- [Exercise aim]: Where a line below contains "else", count it. Reply with the total only.

.....

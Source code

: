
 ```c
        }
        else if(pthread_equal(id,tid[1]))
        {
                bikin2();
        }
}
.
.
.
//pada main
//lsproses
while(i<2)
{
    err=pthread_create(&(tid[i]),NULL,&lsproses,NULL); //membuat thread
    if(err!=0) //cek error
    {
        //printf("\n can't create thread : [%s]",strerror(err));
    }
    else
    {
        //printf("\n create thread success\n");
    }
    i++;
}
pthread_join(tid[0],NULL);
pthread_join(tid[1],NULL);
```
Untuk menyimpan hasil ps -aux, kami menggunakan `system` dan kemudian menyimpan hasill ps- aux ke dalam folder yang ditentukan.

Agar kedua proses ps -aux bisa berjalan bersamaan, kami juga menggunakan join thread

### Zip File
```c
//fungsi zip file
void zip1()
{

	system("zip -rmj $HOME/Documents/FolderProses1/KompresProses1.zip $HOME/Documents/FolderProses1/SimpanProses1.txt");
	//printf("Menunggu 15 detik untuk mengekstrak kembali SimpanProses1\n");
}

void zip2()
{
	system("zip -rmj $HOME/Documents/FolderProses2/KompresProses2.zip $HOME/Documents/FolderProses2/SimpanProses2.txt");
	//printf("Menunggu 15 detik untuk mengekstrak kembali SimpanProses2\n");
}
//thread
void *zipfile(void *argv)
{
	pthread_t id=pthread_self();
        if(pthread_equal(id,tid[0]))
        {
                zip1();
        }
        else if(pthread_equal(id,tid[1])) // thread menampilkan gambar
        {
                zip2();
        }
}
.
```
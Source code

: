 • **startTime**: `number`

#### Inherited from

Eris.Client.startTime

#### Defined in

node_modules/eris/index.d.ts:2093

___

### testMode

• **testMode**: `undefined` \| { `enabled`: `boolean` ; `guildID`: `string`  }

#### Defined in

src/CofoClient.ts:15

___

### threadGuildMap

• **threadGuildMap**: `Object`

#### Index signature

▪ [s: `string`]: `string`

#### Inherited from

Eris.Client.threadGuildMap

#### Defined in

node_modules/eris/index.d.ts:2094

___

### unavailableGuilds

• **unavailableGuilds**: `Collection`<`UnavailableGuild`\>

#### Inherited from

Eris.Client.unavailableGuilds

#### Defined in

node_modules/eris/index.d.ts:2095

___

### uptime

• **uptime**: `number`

.....

- [Solution to the exercise]: 3